Life: At the End

Jesus talks in the Gospels about how to live your life. He doesn’t talk much about death or dying, but my guess is that He would want a good life lived well to end with grace and dignity, surrounded by loving friends and family. In light of that, Atul Gawande’s latest article for The New Yorker entitled “Letting Go” is something everyone should read.

My quick synopsis: despite all of our advances in medicine and development of new drugs, we are actually diminishing the quality of our endings. Two passages really hit me:

“Twenty-five per cent of all Medicare spending is for the five per cent of patients who are in their final year of life, and most of that money goes for care in their last couple of months which is of little apparent benefit.”

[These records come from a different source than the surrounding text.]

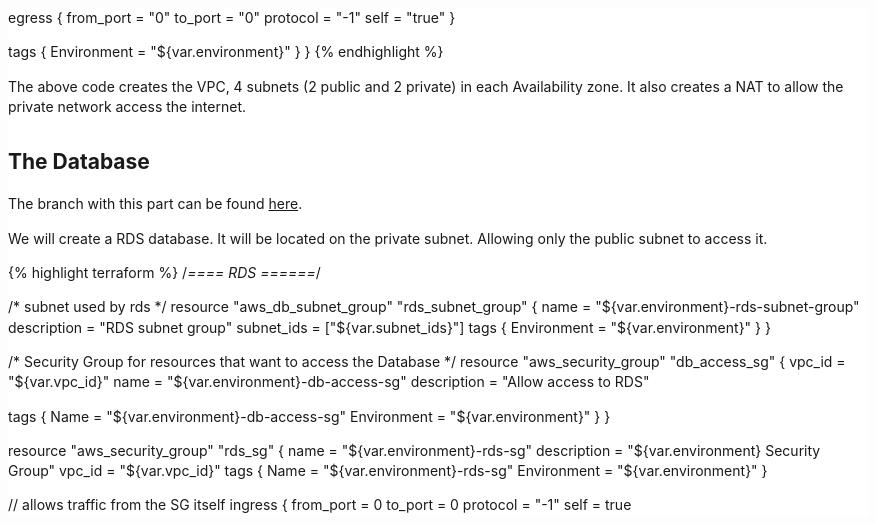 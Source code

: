   egress {
    from_port = "0"
    to_port   = "0"
    protocol  = "-1"
    self      = "true"
  }

  tags {
    Environment = "${var.environment}"
  }
}
{% endhighlight %}

The above code creates the VPC, 4 subnets (2 public and 2 private) in each Availability zone. It also creates a NAT to allow the private network access the internet.

<div class="breaker"></div>

## The Database

The branch with this part can be found [here](https://github.com/duduribeiro/terraform_ecs_fargate_example/tree/02_database).

We will create a RDS database. It will be located on the private subnet. Allowing only the public subnet to access it.

{% highlight terraform %}
/*====
RDS
======*/

/* subnet used by rds */
resource "aws_db_subnet_group" "rds_subnet_group" {
  name        = "${var.environment}-rds-subnet-group"
  description = "RDS subnet group"
  subnet_ids  = ["${var.subnet_ids}"]
  tags {
    Environment = "${var.environment}"
  }
}

/* Security Group for resources that want to access the Database */
resource "aws_security_group" "db_access_sg" {
  vpc_id      = "${var.vpc_id}"
  name        = "${var.environment}-db-access-sg"
  description = "Allow access to RDS"

  tags {
    Name        = "${var.environment}-db-access-sg"
    Environment = "${var.environment}"
  }
}

resource "aws_security_group" "rds_sg" {
  name = "${var.environment}-rds-sg"
  description = "${var.environment} Security Group"
  vpc_id = "${var.vpc_id}"
  tags {
    Name = "${var.environment}-rds-sg"
    Environment =  "${var.environment}"
  }

  // allows traffic from the SG itself
  ingress {
      from_port = 0
      to_port = 0
      protocol = "-1"
      self = true
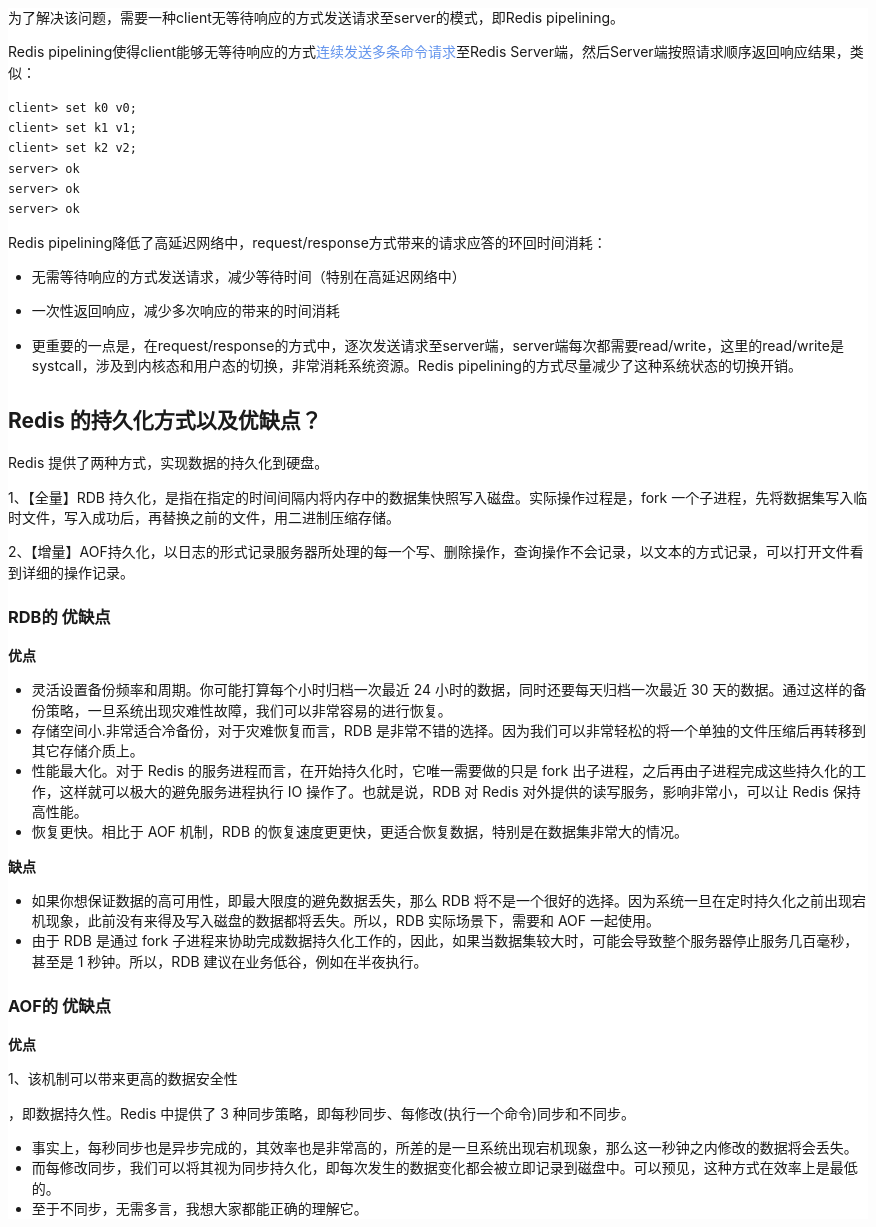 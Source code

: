 为了解决该问题，需要一种client无等待响应的方式发送请求至server的模式，即Redis pipelining。

Redis pipelining使得client能够无等待响应的方式<font color='cornflowerblue'>连续发送多条命令请求</font>至Redis Server端，然后Server端按照请求顺序返回响应结果，类似：

```
client> set k0 v0;
client> set k1 v1;
client> set k2 v2;
server> ok
server> ok
server> ok
```

Redis pipelining降低了高延迟网络中，request/response方式带来的请求应答的环回时间消耗：

- 无需等待响应的方式发送请求，减少等待时间（特别在高延迟网络中）
- 一次性返回响应，减少多次响应的带来的时间消耗

- 更重要的一点是，在request/response的方式中，逐次发送请求至server端，server端每次都需要read/write，这里的read/write是systcall，涉及到内核态和用户态的切换，非常消耗系统资源。Redis pipelining的方式尽量减少了这种系统状态的切换开销。

## Redis 的持久化方式以及优缺点？

Redis 提供了两种方式，实现数据的持久化到硬盘。

1、【全量】RDB 持久化，是指在指定的时间间隔内将内存中的数据集快照写入磁盘。实际操作过程是，fork 一个子进程，先将数据集写入临时文件，写入成功后，再替换之前的文件，用二进制压缩存储。

2、【增量】AOF持久化，以日志的形式记录服务器所处理的每一个写、删除操作，查询操作不会记录，以文本的方式记录，可以打开文件看到详细的操作记录。

### RDB的 优缺点

**优点**

- 灵活设置备份频率和周期。你可能打算每个小时归档一次最近 24 小时的数据，同时还要每天归档一次最近 30 天的数据。通过这样的备份策略，一旦系统出现灾难性故障，我们可以非常容易的进行恢复。
- 存储空间小.非常适合冷备份，对于灾难恢复而言，RDB 是非常不错的选择。因为我们可以非常轻松的将一个单独的文件压缩后再转移到其它存储介质上。
- 性能最大化。对于 Redis 的服务进程而言，在开始持久化时，它唯一需要做的只是 fork 出子进程，之后再由子进程完成这些持久化的工作，这样就可以极大的避免服务进程执行 IO 操作了。也就是说，RDB 对 Redis 对外提供的读写服务，影响非常小，可以让 Redis 保持高性能。
- 恢复更快。相比于 AOF 机制，RDB 的恢复速度更更快，更适合恢复数据，特别是在数据集非常大的情况。

**缺点**

- 如果你想保证数据的高可用性，即最大限度的避免数据丢失，那么 RDB 将不是一个很好的选择。因为系统一旦在定时持久化之前出现宕机现象，此前没有来得及写入磁盘的数据都将丢失。所以，RDB 实际场景下，需要和 AOF 一起使用。
- 由于 RDB 是通过 fork 子进程来协助完成数据持久化工作的，因此，如果当数据集较大时，可能会导致整个服务器停止服务几百毫秒，甚至是 1 秒钟。所以，RDB 建议在业务低谷，例如在半夜执行。

### AOF的 优缺点

**优点**

1、该机制可以带来更高的数据安全性

，即数据持久性。Redis 中提供了 3 种同步策略，即每秒同步、每修改(执行一个命令)同步和不同步。

- 事实上，每秒同步也是异步完成的，其效率也是非常高的，所差的是一旦系统出现宕机现象，那么这一秒钟之内修改的数据将会丢失。
- 而每修改同步，我们可以将其视为同步持久化，即每次发生的数据变化都会被立即记录到磁盘中。可以预见，这种方式在效率上是最低的。
- 至于不同步，无需多言，我想大家都能正确的理解它。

And, this note on hospice care:

“Like many people, I had believed that hospice care hastens death, because patients forgo hospital treatments and are allowed high-dose narcotics to combat pain. But studies suggest otherwise. In one, researchers followed 4,493 Medicare patients with either terminal cancer or congestive heart failure. They found no difference in survival time between hospice and non-hospice patients with breast cancer, prostate cancer, and colon cancer. Curiously, hospice care seemed to extend survival for some patients; those with pancreatic cancer gained an average of three weeks, those with lung cancer gained six weeks, and those with congestive heart failure gained three months. The lesson seems almost Zen: you live longer only when you stop trying to live longer.”